Start of Given data
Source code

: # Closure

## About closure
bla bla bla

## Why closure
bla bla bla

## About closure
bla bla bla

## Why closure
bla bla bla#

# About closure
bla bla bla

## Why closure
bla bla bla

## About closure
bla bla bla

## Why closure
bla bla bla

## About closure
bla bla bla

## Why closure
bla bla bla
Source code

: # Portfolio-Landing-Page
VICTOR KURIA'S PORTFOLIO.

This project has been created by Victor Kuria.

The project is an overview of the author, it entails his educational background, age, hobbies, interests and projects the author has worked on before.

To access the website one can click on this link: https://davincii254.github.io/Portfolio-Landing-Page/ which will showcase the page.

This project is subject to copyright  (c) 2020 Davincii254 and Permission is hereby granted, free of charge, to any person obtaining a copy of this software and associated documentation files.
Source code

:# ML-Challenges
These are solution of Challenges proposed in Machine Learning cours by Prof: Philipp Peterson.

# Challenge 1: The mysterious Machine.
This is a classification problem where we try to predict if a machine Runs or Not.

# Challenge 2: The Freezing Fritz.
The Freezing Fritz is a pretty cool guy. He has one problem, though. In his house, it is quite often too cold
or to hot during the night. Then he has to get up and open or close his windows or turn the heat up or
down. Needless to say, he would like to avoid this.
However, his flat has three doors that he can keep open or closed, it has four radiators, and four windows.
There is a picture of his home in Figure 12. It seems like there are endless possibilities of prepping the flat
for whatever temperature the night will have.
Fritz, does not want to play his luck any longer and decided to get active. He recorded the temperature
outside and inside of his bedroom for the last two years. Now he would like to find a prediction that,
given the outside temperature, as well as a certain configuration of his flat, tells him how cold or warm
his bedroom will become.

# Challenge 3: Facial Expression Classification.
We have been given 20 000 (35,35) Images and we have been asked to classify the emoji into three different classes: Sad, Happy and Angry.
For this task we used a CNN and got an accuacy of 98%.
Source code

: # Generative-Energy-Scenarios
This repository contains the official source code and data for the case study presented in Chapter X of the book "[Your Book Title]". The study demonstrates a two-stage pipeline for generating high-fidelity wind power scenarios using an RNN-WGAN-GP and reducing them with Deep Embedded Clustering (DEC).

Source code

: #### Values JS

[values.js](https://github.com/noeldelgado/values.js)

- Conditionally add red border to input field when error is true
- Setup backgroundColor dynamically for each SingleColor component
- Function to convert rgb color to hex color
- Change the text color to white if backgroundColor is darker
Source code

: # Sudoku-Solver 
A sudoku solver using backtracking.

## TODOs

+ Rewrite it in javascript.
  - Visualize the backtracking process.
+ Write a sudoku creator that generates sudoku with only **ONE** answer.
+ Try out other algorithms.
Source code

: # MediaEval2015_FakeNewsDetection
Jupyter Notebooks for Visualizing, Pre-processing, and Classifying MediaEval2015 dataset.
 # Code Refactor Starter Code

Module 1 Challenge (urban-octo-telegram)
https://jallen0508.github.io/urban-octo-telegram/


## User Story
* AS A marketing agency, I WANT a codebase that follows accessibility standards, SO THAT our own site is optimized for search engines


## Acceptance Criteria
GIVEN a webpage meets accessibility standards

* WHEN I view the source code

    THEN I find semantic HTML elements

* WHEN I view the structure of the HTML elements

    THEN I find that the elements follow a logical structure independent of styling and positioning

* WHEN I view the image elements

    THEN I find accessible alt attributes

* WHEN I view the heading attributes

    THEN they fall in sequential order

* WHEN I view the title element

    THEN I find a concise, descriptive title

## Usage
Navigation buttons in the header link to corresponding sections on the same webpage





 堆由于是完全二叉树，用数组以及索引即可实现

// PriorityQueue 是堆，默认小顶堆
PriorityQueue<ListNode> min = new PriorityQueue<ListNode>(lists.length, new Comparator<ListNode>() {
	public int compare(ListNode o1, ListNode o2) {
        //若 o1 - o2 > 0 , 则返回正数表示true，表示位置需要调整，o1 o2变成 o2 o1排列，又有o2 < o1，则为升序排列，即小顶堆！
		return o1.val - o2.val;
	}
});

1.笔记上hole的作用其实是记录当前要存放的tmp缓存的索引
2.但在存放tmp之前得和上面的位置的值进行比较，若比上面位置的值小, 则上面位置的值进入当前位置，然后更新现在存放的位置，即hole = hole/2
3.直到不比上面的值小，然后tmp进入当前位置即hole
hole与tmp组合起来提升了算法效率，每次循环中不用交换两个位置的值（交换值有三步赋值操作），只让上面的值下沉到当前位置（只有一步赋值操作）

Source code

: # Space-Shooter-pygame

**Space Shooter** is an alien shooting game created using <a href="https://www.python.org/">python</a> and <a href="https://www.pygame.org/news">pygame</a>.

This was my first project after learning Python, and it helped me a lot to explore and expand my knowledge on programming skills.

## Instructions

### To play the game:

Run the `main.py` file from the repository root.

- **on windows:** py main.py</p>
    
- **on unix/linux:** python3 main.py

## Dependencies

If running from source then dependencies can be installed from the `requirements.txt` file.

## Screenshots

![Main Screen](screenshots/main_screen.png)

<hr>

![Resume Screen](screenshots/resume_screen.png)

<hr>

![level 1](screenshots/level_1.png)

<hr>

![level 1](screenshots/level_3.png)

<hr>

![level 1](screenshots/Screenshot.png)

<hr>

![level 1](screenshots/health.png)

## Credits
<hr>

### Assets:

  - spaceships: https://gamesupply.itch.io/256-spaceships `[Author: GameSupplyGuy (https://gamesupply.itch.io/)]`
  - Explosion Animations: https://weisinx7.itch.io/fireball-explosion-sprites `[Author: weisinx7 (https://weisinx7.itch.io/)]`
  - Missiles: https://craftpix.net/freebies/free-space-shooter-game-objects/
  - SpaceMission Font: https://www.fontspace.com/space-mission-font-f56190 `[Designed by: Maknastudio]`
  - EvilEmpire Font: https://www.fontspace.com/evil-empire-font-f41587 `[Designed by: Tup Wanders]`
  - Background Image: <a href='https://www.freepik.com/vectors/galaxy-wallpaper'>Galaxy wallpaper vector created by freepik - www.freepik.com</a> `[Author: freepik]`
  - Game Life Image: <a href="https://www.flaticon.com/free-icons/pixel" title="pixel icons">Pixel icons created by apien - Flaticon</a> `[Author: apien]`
End of Given data
Note every line of the entries in which "itch" appears, and copy it down.

  - spaceships: https://gamesupply.itch.io/256-spaceships `[Author: GameSupplyGuy (https://gamesupply.itch.io/)]`
  - Explosion Animations: https://weisinx7.itch.io/fireball-explosion-sprites `[Author: weisinx7 (https://weisinx7.itch.io/)]`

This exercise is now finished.